**Information given**

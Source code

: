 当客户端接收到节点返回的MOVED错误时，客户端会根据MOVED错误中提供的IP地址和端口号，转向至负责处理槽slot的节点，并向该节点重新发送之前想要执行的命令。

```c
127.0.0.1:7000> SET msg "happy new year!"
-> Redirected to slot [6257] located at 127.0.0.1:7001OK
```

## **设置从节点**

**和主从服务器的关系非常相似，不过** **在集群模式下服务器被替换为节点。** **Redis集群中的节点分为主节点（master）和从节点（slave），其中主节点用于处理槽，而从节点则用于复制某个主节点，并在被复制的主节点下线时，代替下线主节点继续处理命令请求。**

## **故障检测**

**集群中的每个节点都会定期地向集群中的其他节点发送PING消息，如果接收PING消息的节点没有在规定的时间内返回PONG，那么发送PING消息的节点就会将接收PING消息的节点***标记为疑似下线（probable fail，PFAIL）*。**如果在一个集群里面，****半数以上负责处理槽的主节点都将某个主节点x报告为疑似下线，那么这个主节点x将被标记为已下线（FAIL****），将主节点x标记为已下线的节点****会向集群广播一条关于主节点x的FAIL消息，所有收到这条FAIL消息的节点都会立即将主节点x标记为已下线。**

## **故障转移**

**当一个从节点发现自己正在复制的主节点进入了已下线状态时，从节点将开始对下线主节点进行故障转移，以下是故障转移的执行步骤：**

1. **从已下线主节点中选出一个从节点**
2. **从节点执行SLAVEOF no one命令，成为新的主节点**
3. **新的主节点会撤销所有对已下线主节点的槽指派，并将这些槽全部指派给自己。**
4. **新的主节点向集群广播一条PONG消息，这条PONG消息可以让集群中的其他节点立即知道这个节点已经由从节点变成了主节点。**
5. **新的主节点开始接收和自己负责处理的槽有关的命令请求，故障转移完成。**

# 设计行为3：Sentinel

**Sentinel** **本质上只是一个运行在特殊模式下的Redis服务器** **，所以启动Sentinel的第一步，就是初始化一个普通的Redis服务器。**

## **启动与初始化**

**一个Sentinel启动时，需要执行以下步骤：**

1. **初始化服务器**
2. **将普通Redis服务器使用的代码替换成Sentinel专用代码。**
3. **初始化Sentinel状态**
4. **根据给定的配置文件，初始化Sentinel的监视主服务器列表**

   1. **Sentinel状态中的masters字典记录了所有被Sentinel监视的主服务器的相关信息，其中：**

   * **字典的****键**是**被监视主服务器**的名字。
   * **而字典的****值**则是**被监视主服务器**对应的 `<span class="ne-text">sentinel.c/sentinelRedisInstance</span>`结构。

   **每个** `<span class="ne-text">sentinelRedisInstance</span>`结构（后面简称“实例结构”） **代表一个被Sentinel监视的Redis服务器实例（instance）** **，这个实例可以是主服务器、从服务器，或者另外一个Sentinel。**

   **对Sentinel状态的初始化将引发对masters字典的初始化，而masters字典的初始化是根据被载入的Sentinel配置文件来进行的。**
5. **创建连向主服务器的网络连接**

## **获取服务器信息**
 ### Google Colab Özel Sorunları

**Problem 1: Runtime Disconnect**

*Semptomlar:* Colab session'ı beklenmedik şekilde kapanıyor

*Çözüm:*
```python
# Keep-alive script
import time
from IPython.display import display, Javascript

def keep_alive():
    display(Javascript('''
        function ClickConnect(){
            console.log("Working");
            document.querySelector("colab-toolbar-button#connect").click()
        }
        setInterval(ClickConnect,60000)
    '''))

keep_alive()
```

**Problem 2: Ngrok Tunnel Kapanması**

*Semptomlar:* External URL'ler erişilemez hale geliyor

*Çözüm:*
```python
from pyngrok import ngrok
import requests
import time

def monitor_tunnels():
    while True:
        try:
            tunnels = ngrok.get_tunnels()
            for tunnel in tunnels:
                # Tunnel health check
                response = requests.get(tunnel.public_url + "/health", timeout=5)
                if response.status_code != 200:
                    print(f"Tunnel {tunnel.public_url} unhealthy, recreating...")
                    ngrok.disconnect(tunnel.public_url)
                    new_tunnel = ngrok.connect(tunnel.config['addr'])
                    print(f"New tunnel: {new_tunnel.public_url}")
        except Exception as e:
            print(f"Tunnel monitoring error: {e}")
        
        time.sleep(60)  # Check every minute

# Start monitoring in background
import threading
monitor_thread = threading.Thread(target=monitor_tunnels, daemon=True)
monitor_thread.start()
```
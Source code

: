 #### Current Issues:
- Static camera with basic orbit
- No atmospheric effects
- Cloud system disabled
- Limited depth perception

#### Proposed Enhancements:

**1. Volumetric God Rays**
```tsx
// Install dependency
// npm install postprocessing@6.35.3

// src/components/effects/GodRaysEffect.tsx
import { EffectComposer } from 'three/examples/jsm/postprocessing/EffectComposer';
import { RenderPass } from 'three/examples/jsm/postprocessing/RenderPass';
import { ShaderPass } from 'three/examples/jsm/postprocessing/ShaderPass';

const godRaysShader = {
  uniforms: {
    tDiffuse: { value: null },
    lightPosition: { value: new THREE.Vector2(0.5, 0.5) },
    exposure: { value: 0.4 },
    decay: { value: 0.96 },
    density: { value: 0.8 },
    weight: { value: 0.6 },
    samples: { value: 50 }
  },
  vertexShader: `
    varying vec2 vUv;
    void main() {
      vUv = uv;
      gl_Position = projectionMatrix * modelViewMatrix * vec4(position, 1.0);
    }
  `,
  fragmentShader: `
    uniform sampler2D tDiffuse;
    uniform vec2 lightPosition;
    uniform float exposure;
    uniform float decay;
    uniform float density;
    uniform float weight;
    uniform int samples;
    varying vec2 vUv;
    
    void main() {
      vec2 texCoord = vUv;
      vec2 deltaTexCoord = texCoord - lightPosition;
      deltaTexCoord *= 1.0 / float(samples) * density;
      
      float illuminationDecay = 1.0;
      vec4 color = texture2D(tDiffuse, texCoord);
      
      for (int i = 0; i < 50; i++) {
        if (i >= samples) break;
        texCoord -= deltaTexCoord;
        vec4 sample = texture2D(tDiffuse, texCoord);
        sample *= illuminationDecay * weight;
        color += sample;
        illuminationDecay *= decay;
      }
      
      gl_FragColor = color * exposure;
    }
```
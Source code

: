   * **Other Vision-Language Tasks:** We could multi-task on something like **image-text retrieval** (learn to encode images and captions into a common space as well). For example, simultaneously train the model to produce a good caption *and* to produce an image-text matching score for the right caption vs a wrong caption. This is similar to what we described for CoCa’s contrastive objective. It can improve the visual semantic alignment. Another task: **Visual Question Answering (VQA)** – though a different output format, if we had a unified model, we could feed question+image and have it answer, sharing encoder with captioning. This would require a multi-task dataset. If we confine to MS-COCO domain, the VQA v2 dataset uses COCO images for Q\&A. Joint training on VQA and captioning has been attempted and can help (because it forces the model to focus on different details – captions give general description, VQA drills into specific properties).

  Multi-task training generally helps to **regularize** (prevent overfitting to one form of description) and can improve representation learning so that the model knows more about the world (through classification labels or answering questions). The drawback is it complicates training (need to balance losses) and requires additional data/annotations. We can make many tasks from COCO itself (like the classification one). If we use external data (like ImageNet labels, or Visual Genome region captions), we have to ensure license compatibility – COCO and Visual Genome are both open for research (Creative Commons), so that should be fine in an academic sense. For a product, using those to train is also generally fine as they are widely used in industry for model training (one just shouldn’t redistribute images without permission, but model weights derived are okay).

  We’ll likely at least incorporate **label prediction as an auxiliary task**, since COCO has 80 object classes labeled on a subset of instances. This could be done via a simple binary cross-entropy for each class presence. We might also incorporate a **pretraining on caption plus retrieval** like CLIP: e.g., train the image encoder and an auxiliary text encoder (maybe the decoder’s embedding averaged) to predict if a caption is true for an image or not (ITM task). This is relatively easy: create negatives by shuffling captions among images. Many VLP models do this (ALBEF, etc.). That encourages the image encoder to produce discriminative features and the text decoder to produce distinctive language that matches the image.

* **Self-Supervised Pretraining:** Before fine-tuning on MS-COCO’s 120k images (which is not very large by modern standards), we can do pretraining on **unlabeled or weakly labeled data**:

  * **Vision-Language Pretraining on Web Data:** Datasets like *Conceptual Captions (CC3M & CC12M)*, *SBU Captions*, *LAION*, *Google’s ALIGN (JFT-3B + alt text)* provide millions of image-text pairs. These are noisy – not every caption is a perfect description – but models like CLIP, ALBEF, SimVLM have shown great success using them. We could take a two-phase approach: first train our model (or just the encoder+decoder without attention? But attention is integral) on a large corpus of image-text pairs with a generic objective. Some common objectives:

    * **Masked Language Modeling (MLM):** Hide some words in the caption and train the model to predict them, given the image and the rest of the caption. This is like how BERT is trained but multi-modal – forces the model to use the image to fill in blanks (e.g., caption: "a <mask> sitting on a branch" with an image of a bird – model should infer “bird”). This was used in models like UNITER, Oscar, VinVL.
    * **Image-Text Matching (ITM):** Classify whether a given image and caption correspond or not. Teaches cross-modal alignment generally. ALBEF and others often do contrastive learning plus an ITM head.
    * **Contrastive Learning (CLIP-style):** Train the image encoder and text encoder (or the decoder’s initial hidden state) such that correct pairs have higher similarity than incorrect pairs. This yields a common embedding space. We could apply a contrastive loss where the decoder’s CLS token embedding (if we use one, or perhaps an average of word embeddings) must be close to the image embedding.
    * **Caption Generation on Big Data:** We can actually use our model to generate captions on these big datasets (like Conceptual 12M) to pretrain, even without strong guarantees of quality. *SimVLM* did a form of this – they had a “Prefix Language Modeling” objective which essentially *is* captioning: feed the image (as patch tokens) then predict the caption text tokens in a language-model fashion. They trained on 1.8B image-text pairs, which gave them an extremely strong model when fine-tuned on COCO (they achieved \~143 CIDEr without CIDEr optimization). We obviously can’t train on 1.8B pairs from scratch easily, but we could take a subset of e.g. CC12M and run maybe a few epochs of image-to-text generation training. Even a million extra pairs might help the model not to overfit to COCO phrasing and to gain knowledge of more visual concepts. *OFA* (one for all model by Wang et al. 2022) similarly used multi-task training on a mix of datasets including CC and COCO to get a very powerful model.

**Exercise**
Count the lines in the listing above that contain the string "tDiffuse", and give only the count.

**Answer to the problem**
4